Task instructions → Copies of all lines that contain "title" are needed; take them from the data below.

Stored data entries
════════════════════
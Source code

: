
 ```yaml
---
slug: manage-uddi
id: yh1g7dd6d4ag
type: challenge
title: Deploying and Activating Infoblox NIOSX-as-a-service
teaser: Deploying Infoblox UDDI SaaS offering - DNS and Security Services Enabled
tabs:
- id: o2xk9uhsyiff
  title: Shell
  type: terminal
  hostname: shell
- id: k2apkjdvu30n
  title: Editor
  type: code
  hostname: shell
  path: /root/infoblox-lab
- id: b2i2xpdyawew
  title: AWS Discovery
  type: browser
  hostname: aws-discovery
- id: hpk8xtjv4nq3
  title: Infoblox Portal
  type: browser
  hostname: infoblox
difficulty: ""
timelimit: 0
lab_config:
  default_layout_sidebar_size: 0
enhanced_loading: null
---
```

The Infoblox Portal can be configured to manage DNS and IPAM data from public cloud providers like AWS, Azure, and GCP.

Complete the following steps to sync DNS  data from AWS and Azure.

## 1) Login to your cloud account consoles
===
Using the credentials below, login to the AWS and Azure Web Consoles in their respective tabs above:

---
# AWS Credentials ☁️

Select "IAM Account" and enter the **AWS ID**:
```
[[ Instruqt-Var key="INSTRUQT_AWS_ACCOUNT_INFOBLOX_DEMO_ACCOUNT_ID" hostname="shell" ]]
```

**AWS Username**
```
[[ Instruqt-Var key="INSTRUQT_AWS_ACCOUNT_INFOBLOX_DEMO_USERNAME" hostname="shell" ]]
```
════════════════════
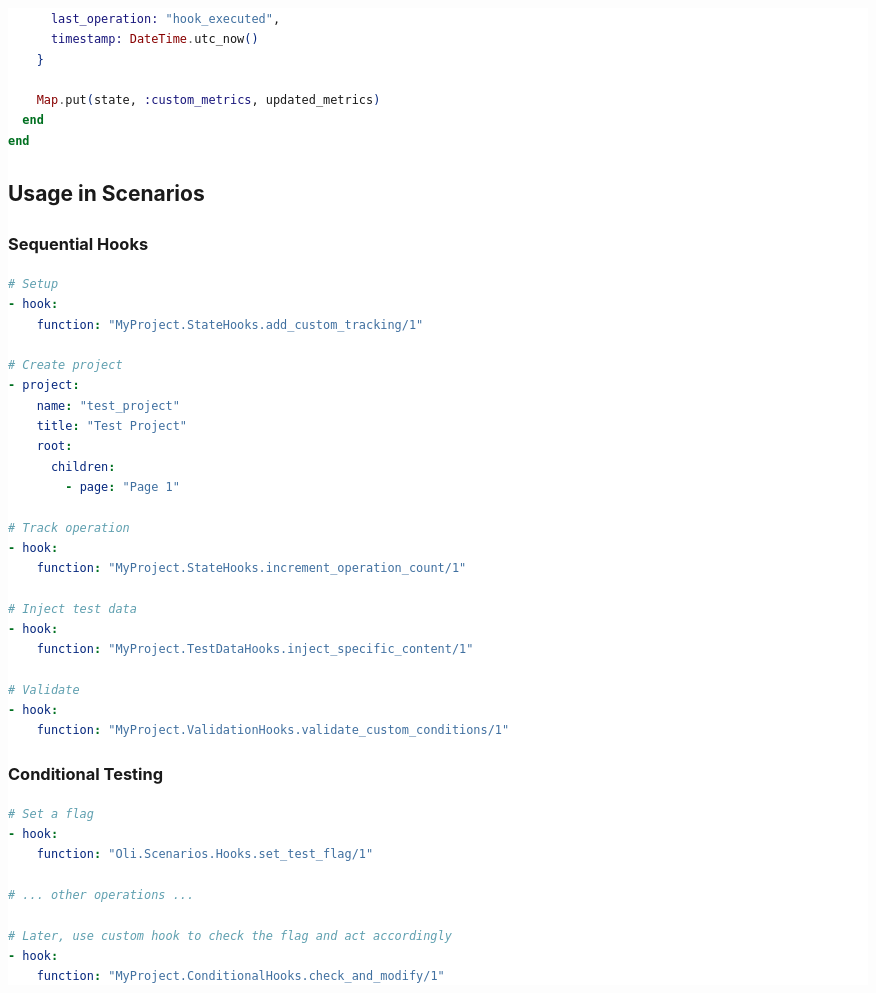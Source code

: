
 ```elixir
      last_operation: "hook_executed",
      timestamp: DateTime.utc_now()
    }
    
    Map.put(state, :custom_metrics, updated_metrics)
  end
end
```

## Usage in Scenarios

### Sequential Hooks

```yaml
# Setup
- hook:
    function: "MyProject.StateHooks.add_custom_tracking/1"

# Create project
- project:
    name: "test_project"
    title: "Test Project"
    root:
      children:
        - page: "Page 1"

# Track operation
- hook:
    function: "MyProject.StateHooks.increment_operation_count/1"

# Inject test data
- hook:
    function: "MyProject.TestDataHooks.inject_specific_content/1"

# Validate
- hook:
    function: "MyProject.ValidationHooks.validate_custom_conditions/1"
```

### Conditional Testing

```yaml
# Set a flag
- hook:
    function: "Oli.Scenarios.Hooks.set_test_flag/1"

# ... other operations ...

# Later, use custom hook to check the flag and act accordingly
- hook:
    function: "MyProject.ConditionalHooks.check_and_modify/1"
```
════════════════════
Your response →
title: Deploying and Activating Infoblox NIOSX-as-a-service
  title: Shell
  title: Editor
  title: AWS Discovery
  title: Infoblox Portal
    title: "Test Project"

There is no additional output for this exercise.